Último tercio: Rincón el grande
La víspera, tras el despejo de plaza, se le había rendido sentido homenaje público al legendario torero. Pero el jueves 17 fue su día, durante la reflexiva conferencia del propio César "Luces y sombras", efectuada en el auditorio del museo que lleva el nombre de Manuel Felguérez, el insigne pintor zacatecano. Con enorme sencillez, cordial espontaneidad y unos conceptos que siendo muy profundos iba exponiendo sin asomo de presunción o autobombo, Julio César Rincón Ramírez –gloria de Colombia, de América y de la tauromaquia universal, a la que ha honrado como torero y como valioso ser humano– fue repasando, apoyado en un power point que incluye breves pero muy bien escogidas escenas en video, los avatares de una vida apasionante, desde los tiempos de infancia en Bogotá hasta su consagración como torero de Madrid, algo de lo que poquísimas figuras han podido ufanarse. Ineludible la referencia a sus seis salidas por la puerta grande de Las Ventas, las cuatro primeras coronando sus cuatro tardes de 1991 en la catedral del toreo, histórico suceso que ni tenía precedentes ni ha vuelto a ocurrir.
Lo extraordinario, más allá de los inmensos alcances taurinos de César Rincón –sin duda la última gran figura del toreo mundial nacida en América, el colombiano que siguió la estela de los Gaona, Armilla, Arruza y su tocayo Girón–, ha sido conocer su dimensión humana. La sencillez y al mismo tiempo la hondura con que, en uso de palabra fácil y sentida, fue relatando los pasajes de una vida dramática. Imágenes y voz recreaban sin la menor ostentación la pobreza del hogar paterno; la trágica muerte de su madre doña Teresa y de su hermana Sonia justo cuando él se encontraba por primera vez en España, en los inicios de una aventura incierta, sin nombre, oportunidades ni dinero, con nada más que su hambre y sus sueños; el aparente destino de torero regional al que parecía condenado tras la alternativa recibida de Antoñete una tarde de 1983, con apenas 18 años de edad y en la plaza Santamaría de Bogotá, hoy cerrada por la insidia de un alcalde antitaurino; la gravísima cornada –femoral y safena rotas– sufrida en noviembre de 1990 en la plaza de Palmira, en el Pacífico colombiano; y, tras su consagración como figura universal, los estragos de una hepatitis C –secuela de las transfusiones que le salvaran la vida en Palmira–, y, una vez curado, la difícil vuelta a los ruedos, el triunfo final y la apoteósica despedida.

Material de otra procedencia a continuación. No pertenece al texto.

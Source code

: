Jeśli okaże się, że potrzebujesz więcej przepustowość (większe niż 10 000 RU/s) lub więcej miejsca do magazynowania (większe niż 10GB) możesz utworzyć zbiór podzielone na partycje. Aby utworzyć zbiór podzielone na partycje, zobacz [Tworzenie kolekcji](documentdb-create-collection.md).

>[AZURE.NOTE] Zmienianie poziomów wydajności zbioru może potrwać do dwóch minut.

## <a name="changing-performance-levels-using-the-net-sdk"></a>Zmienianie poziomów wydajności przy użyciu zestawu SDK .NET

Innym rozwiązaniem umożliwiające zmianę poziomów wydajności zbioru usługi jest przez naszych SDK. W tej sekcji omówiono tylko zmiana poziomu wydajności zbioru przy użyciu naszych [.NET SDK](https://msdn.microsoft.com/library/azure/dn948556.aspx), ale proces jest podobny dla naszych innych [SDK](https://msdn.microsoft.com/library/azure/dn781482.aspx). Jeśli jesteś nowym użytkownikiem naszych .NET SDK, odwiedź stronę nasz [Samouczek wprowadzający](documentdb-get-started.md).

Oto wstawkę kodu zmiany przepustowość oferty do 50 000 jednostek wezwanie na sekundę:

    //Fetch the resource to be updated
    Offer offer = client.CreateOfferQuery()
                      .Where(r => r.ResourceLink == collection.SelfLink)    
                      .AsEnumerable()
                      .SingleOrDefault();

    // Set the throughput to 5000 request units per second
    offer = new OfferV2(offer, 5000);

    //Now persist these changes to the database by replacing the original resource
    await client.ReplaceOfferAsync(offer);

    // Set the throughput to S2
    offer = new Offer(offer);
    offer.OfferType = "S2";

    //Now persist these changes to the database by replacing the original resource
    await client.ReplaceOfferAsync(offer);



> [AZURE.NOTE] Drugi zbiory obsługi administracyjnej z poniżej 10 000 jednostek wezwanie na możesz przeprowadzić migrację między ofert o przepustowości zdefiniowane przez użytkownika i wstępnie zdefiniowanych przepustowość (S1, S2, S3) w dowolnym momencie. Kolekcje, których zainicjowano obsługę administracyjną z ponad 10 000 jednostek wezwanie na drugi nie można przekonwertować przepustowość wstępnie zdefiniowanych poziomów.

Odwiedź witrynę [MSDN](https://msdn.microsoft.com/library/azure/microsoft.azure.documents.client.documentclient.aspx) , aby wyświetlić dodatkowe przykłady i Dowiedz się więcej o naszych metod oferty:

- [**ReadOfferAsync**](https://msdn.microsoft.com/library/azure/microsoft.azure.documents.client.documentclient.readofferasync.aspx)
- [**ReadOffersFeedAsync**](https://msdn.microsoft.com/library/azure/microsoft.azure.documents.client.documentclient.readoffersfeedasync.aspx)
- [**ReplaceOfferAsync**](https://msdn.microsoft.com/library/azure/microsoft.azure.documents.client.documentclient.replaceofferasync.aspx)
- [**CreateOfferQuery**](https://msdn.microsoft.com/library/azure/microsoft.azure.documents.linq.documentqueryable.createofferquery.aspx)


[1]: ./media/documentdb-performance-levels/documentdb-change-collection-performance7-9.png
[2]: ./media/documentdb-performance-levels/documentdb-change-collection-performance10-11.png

También las razones de su doble conversión en ganadero –criador de los hierros de El Torreón en España y Las Ventas del Espíritu Santo en Colombia–, la incomprensión y el desdén hacia sus toros por parte de unas empresas atenazadas por las crisis económicas, los compromisos inconfesables y el extendido ataque taurofóbico. Y la esperanza de que sus dos hijos varones no le salgan toreros sino –lo que él nunca fue– buenos estudiantes. La grandeza, en fin de un espíritu inquebrantable y de un hombre y torero ejemplar.

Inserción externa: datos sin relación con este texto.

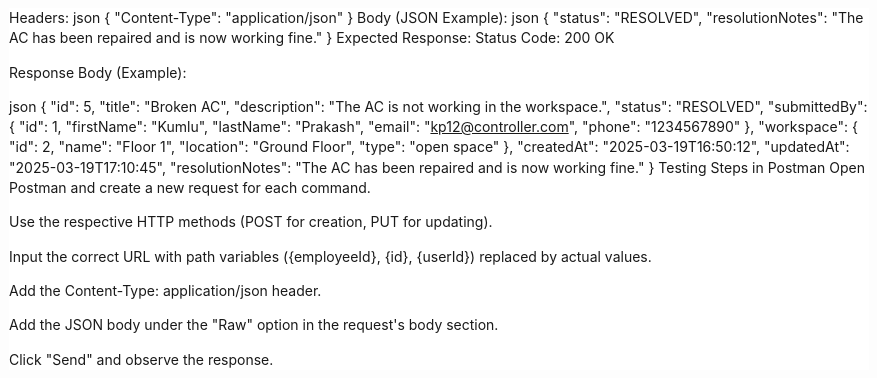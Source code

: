 Headers:
json
{
    "Content-Type": "application/json"
}
Body (JSON Example):
json
{
    "status": "RESOLVED",
    "resolutionNotes": "The AC has been repaired and is now working fine."
}
Expected Response:
Status Code: 200 OK

Response Body (Example):

json
{
    "id": 5,
    "title": "Broken AC",
    "description": "The AC is not working in the workspace.",
    "status": "RESOLVED",
    "submittedBy": {
        "id": 1,
        "firstName": "Kumlu",
        "lastName": "Prakash",
        "email": "kp12@controller.com",
        "phone": "1234567890"
    },
    "workspace": {
        "id": 2,
        "name": "Floor 1",
        "location": "Ground Floor",
        "type": "open space"
    },
    "createdAt": "2025-03-19T16:50:12",
    "updatedAt": "2025-03-19T17:10:45",
    "resolutionNotes": "The AC has been repaired and is now working fine."
}
Testing Steps in Postman
Open Postman and create a new request for each command.

Use the respective HTTP methods (POST for creation, PUT for updating).

Input the correct URL with path variables ({employeeId}, {id}, {userId}) replaced by actual values.

Add the Content-Type: application/json header.

Add the JSON body under the "Raw" option in the request's body section.

Click "Send" and observe the response.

Noventa minutos, que apenas se sintieron, duró esta exposición, a corazón abierto, con que César Rincón habló ante y para los zacatecanos. Y una eternidad la ovación que el público, puesto en pie, le rindió a tan insólito y relevante conferencista. En la ciudad, las fiesta septembrinas continúan, pero sin duda la culminación de las mismas –y aquí cabe también un aplauso sostenido y plenamente justificado para los tocayos Enríquez y Labra, y sus numerosos, atentos y muy serviciales colaboradores–, se había vivido en los días patrios y en estos tres tercios memorables, de los que solamente el segundo desmereció, por culpa del ganado.